Carving out a legacy
Rongomai-Tawhiti Parata-Taiapa is following in the footsteps of his famous grandfather. Kaituhi Aaron Smale reports.
When Rongomai-Tawhiti Parata-Taiapa visited St Mary’s Church in Tikitiki with his father and daughter, it was an occasion that had so many beginnings and endings. His daughter Hamoterangi was a newborn. His father Barney would pass away a short time later. And the church was where their whanaunga Pine Taiapa started his illustrious career as a carver.
“We went over to Tititiki and Papa blessed Hamoterangi in our church. It was good that he got to spend that time with her and meet my partner (Patricia Simon).”
Rongomai-Tawhiti’s grandfather Hone Te Kauru, also known as John, was Pine’s younger brother and the Ngāti Porou siblings would be instrumental in reviving traditional Māori carving, with the encouragement of Sir Āpirana Ngata.
It’s definitely had its pressure. People know straight away, ‘Yep, you’re a carver.’ I just try and stay humble about it and keep doing the mahi, I guess. I’m trying not to get caught up in the legacy. It gets overbearing sometimes.
Not only did they carve a number of wharenui and other buildings throughout the country, they also established the carving school at Te Puia New Zealand Māori Arts and Crafts Institute in Rotorua, where Rongomai-Tawhiti is a student.
Rongomai-Tawhiti (Ngāi Tahu – Kāti Huirapa ki Puketeraki; Ngāti Porou) finished his three-year diploma last year and has been invited to do a fourth year, which is like an honours year.
His study has been bracketed by life’s major events.
His mother Ranui Parata died just before he started his study and his father Barney Taiapa passed away shortly after Rongomai-Tawhiti’s graduation and the birth of his daughter.“It’s been a really, really rough ride. A month before I came up Mum passed away. That was really hard leaving Karitane and Dunedin to come up here and do my thing. I didn’t really get home to see Papa. The birth of my daughter (Hamoterangi) was awesome.”
In the time between he has been immersed not only in training to be a carver, but in absorbing stories about his koro, who had such a huge influence on the institute.
“Two of our tutors, James Rickard and Clive Fugill, were tutored under Koro. So they keep on telling the stories about how he was and how he taught, and how they moved around the country. You still feel his presence here in the mahi we do. The haka we do is in remembrance of him.“
Bearing the Taiapa name has put more weight on the shoulders of the young carver.

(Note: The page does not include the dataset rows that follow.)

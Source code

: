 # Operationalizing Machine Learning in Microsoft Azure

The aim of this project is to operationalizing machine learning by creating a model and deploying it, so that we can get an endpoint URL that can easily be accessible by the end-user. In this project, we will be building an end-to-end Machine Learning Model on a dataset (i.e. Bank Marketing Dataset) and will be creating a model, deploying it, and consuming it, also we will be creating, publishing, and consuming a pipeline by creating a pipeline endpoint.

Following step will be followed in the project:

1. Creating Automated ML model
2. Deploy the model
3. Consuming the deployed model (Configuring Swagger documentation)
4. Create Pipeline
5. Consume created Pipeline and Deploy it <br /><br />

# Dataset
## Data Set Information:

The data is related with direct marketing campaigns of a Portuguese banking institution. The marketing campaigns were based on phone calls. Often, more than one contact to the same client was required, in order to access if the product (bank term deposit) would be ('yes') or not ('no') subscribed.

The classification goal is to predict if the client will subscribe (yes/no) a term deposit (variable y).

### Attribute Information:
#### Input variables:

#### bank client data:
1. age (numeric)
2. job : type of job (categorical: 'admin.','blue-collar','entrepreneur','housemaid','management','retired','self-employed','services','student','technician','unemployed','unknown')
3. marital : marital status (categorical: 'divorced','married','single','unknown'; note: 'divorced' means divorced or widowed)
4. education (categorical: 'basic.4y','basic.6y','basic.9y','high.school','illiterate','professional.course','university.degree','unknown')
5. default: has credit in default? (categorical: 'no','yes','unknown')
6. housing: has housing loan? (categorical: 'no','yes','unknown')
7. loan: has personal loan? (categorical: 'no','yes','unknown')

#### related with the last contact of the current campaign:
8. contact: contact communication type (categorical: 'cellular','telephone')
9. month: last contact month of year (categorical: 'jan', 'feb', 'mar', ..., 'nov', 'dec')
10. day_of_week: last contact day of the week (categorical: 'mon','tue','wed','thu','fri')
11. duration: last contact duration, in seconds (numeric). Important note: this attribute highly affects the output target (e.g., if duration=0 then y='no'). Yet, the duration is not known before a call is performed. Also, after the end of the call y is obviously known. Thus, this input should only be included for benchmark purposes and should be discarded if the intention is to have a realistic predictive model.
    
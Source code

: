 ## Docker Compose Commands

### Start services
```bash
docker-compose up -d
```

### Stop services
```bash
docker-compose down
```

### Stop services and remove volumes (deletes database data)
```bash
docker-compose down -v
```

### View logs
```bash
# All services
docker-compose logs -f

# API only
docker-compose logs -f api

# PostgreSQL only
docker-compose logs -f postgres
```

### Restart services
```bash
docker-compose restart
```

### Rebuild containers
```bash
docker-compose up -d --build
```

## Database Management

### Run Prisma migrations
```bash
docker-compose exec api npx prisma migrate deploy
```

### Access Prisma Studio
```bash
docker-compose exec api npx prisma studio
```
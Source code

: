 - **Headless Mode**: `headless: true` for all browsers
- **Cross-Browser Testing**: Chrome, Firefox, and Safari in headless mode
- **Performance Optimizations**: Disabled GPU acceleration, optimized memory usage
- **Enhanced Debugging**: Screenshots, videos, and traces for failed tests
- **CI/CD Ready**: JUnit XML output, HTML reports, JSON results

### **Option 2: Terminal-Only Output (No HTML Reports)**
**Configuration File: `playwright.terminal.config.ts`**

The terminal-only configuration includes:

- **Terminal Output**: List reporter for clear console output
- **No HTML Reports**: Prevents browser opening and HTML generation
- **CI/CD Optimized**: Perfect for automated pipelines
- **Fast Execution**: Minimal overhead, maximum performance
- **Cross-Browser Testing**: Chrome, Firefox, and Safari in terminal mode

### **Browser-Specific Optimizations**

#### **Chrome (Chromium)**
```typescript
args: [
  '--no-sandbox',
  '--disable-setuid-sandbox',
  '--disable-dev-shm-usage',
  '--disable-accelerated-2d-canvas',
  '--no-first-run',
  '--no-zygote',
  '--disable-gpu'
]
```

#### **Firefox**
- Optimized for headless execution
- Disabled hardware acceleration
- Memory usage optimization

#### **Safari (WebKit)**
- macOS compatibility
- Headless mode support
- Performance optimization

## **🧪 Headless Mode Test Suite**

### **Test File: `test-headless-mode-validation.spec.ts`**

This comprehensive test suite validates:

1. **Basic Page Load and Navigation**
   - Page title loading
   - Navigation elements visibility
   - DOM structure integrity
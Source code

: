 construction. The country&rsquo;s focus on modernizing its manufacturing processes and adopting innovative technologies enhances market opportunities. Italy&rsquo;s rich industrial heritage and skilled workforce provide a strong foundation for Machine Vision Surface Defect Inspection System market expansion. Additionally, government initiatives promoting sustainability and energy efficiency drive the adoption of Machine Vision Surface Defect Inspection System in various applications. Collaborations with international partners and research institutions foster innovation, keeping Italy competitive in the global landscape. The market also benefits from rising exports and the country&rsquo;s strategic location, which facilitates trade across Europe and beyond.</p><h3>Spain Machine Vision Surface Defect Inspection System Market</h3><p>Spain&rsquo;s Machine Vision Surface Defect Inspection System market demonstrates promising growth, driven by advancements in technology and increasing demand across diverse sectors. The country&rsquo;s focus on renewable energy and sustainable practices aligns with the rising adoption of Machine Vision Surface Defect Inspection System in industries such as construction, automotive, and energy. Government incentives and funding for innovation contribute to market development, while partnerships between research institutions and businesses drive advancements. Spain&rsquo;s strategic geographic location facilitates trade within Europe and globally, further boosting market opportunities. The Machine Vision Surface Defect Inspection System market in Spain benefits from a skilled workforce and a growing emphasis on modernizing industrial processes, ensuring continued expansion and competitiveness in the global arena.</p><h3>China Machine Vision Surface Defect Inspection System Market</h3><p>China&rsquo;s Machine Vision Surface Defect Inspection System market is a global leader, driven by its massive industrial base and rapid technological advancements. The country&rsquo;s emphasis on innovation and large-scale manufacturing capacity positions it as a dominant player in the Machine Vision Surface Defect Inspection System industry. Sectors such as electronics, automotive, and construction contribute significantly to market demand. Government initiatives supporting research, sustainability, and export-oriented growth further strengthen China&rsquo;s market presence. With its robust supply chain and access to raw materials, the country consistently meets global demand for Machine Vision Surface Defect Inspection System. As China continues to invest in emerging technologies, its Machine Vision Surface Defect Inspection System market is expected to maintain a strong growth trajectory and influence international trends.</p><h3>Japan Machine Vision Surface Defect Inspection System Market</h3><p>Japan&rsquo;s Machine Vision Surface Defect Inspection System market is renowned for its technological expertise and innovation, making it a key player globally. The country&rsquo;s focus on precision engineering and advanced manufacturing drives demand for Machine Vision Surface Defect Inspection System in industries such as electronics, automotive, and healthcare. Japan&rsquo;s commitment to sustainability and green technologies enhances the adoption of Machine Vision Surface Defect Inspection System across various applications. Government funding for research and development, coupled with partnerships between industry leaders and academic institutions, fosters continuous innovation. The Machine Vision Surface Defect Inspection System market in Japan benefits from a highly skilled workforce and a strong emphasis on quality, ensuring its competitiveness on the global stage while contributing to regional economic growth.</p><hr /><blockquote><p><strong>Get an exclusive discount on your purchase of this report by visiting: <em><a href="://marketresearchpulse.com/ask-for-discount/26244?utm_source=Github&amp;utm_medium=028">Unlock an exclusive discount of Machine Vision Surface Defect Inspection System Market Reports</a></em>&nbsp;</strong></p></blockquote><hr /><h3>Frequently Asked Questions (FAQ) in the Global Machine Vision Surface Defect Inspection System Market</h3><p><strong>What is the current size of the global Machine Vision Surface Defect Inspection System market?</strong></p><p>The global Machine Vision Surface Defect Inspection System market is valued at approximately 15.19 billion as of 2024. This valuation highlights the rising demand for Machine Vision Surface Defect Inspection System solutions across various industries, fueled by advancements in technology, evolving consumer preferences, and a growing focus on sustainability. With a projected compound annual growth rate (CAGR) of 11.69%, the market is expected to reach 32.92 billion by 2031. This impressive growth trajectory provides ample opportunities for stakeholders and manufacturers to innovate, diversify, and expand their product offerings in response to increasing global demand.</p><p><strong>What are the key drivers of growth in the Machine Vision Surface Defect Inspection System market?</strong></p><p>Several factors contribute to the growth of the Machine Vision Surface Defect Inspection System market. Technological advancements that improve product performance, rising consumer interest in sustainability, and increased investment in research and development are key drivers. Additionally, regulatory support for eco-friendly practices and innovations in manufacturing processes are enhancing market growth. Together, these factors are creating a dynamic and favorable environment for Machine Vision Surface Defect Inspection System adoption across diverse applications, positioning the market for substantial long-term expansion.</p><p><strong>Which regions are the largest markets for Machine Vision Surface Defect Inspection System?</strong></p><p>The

“It’s definitely had its pressure. People know straight away, ‘Yep, you’re a carver.’ I just try and stay humble about it and keep doing the mahi, I guess. I’m trying not to get caught up in the legacy. It gets overbearing sometimes.”
His last conversation with his father was about how proud he was that Rongomai-Tawhiti was carrying on the family tradition. There was almost an inevitability about it.
“We always knew whakairo was there. Papa didn’t talk about it much. But me and my brother used to go into the mānuka forest and build these little whare, without knowing anything about whakairo. We just had a passion for kaupapa and tikanga Māori.”
While his Ngāti Porou connections are strong, he grew up among his Ngāi Tahu whānau and regards the South Island as home.
“Mum and Papa decided to go back down to Karitane. We grew up amongst the Parata whānau there. That’s home for us. It’s a beautiful place, I love Karitane.”
His tutelage has been heavily influenced by his grandfather, but there has been ongoing debate among carvers over the years about how far one should depart from the traditions he and his brother laid down.
“My tutor here, Clive, he strictly stays to the traditional style in what Koro had taught him. When you look at a lot of other fullas that have been through here, like Lyonel Grant, he has contemporised his mahi. It’s still Māori, but it’s his own style. It’s up to the person how they see whakairo.”
He sees himself taking his skills back home to make available to Ngāi Tahu.
“My short-term plan is about my reintegration into Ngāi Tahu and how I can help our people down there.”
In the meantime, he is rounding out his training by delving more into whakapapa and honing his research skills. He has also added to his experience with being involved in teams that have tackled large projects, such as a 30 x 13 metre mahau (front porch), which was unveiled in 2013 at Te Matatini Kapa Haka Festival in Rotorua.
Our interview is accompanied by the constant tapping of mallets on chisels in the background, a reminder that all shaping of timber happens one tap at a time.
“Patience is definitely one of the skills you’ve got to have, because if you don’t have patience it affects the quality of your work. If you rush things it’s going to look rushed,” Rongomai-Tawhiti says.
Carving has become more than just a skill or a trade – it’s become a way of life.
“I’ll continue in this kaupapa, I’ll live in this kaupapa now.”